Glutathione transferase-mediated and non-enzymatic activation and detoxication of the N-hydroxy derivative of Trp-P-2, a potent pyrolysate promutagen.

Glutathione (GSH) transferase-mediated and non-enzymatic activation and detoxication of 3-hydroxyamino-1-methyl-5H-pyrido[4,3-b]indole (N-OH-Trp-P-2) were studied in vitro. N-OH-Trp-P-2 is an active metabolite of 3-amino-1-methyl-5H-pyrido[4,3-b]indole (Trp-P-2), a mutagenic and carcinogenic heterocyclic amine.
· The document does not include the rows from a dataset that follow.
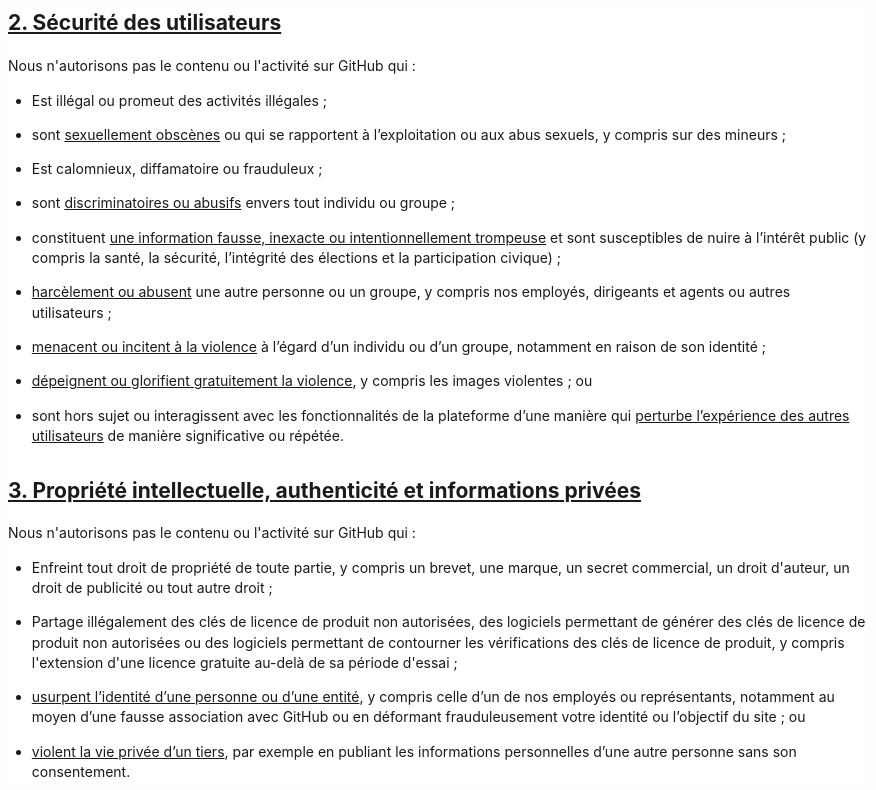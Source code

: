 [2. Sécurité des utilisateurs](#2-user-safety)
----------

Nous n'autorisons pas le contenu ou l'activité sur GitHub qui :

* Est illégal ou promeut des activités illégales ;

* sont [sexuellement obscènes](/fr/site-policy/acceptable-use-policies/github-sexually-obscene-content) ou qui se rapportent à l’exploitation ou aux abus sexuels, y compris sur des mineurs ;

* Est calomnieux, diffamatoire ou frauduleux ;

* sont [discriminatoires ou abusifs](/fr/site-policy/acceptable-use-policies/github-hate-speech-and-discrimination) envers tout individu ou groupe ;

* constituent [une information fausse, inexacte ou intentionnellement trompeuse](/fr/site-policy/acceptable-use-policies/github-misinformation-and-disinformation) et sont susceptibles de nuire à l’intérêt public (y compris la santé, la sécurité, l’intégrité des élections et la participation civique) ;

* [harcèlement ou abusent](/fr/site-policy/acceptable-use-policies/github-bullying-and-harassment) une autre personne ou un groupe, y compris nos employés, dirigeants et agents ou autres utilisateurs ;

* [menacent ou incitent à la violence](/fr/site-policy/acceptable-use-policies/github-threats-of-violence-and-gratuitously-violent-content) à l’égard d’un individu ou d’un groupe, notamment en raison de son identité ;

* [dépeignent ou glorifient gratuitement la violence](/fr/site-policy/acceptable-use-policies/github-threats-of-violence-and-gratuitously-violent-content), y compris les images violentes ; ou

* sont hors sujet ou interagissent avec les fonctionnalités de la plateforme d’une manière qui [perturbe l’expérience des autres utilisateurs](/fr/site-policy/acceptable-use-policies/github-disrupting-the-experience-of-other-users) de manière significative ou répétée.

[3. Propriété intellectuelle, authenticité et informations privées](#3-intellectual-property-authenticity-and-private-information)
----------

Nous n'autorisons pas le contenu ou l'activité sur GitHub qui :

* Enfreint tout droit de propriété de toute partie, y compris un brevet, une marque, un secret commercial, un droit d'auteur, un droit de publicité ou tout autre droit ;

* Partage illégalement des clés de licence de produit non autorisées, des logiciels permettant de générer des clés de licence de produit non autorisées ou des logiciels permettant de contourner les vérifications des clés de licence de produit, y compris l'extension d'une licence gratuite au-delà de sa période d'essai ;

* [usurpent l’identité d’une personne ou d’une entité](/fr/site-policy/acceptable-use-policies/github-impersonation), y compris celle d’un de nos employés ou représentants, notamment au moyen d’une fausse association avec GitHub ou en déformant frauduleusement votre identité ou l’objectif du site ; ou

* [violent la vie privée d’un tiers](/fr/site-policy/acceptable-use-policies/github-doxxing-and-invasion-of-privacy), par exemple en publiant les informations personnelles d’une autre personne sans son consentement.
The enzymatic GSH conjugation with N-OH-Trp-P-2 was catalysed by rat-liver GSH transferase and a rat-liver cytosol fraction to form three conjugates (CH-1, CH-2 and CH-3). The mutagenicities of the GSH conjugates were studied by using Salmonella typhimurium TA98 as the tester strain. The GSH conjugates except for CH-3 were completely detoxicated products, but CH-3 was found to be a more potent mutagen than N-OH-Trp-P-2. The mutagenicity of CH-3 seemed to be due to the direct action of the conjugate, but not to N-OH-Trp-P-2 formed from it.